Below are the records; locate each line with the word "倾城兄弟之西游奇穿" and copy it.

=== Extracted entries ===

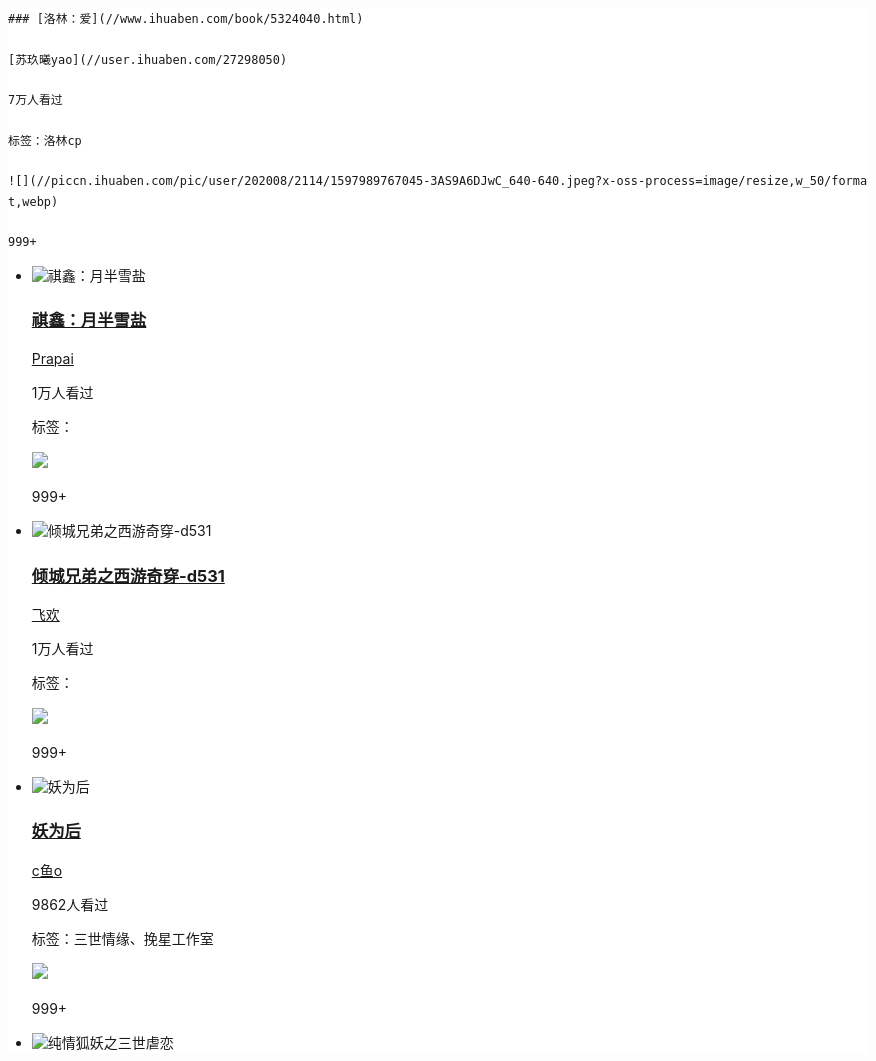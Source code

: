     ### [洛林：爱](//www.ihuaben.com/book/5324040.html)

    [苏玖曦yao](//user.ihuaben.com/27298050)

    7万人看过

    标签：洛林cp

    ![](//piccn.ihuaben.com/pic/user/202008/2114/1597989767045-3AS9A6DJwC_640-640.jpeg?x-oss-process=image/resize,w_50/format,webp)

    999+

- ![祺鑫：月半雪盐](//piccn.ihuaben.com/pic/book/202408/2016/1724143397870-2aa880ya8H_960-1280.png?x-oss-process=image/resize,w_210/format,webp)

    ### [祺鑫：月半雪盐](//www.ihuaben.com/book/12179351.html)

    [Prapai](//user.ihuaben.com/111951429)

    1万人看过

    标签：

    ![](//piccn.ihuaben.com/pic/user/202409/0116/1725179149255-5Y9oxuz71i_640-640.png?x-oss-process=image/resize,w_50/format,webp)

    999+

- ![倾城兄弟之西游奇穿-d531](//piccn.ihuaben.com/pic/book/202206/1803/1655493691360-U25s5iRfr7_960-1279.jpeg?x-oss-process=image/resize,w_210/format,webp)

    ### [倾城兄弟之西游奇穿-d531](//www.ihuaben.com/book/8551728.html)

    [飞欢](//user.ihuaben.com/69648126)

    1万人看过

    标签：

    ![](//piccn.ihuaben.com/pic/user/202205/1712/1652763399607-T7r01Q9457_120-120.jpg?x-oss-process=image/resize,w_50/format,webp)

    999+

- ![妖为后](//piccn.ihuaben.com/pic/book/202001/2723/1580140754312-4L7VHYCH30_705-940.jpeg?x-oss-process=image/resize,w_210/format,webp)

    ### [妖为后](//www.ihuaben.com/book/3211433.html)

    [c鱼o](//user.ihuaben.com/24827712)

    9862人看过

    标签：三世情缘、挽星工作室

    ![](//piccn.ihuaben.com/pic/user/202010/2510/1603591915044-sP87401O1i_594-594.jpeg?x-oss-process=image/resize,w_50/format,webp)

    999+

- ![纯情狐妖之三世虐恋](//piccn.ihuaben.com/pic/book/202207/0208/1656722584722-P91d4545R8_960-1280.jpeg?x-oss-process=image/resize,w_210/format,webp)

===

- Result of the task:
- ![倾城兄弟之西游奇穿-d531](//piccn.ihuaben.com/pic/book/202206/1803/1655493691360-U25s5iRfr7_960-1279.jpeg?x-oss-process=image/resize,w_210/format,webp)
    ### [倾城兄弟之西游奇穿-d531](//www.ihuaben.com/book/8551728.html)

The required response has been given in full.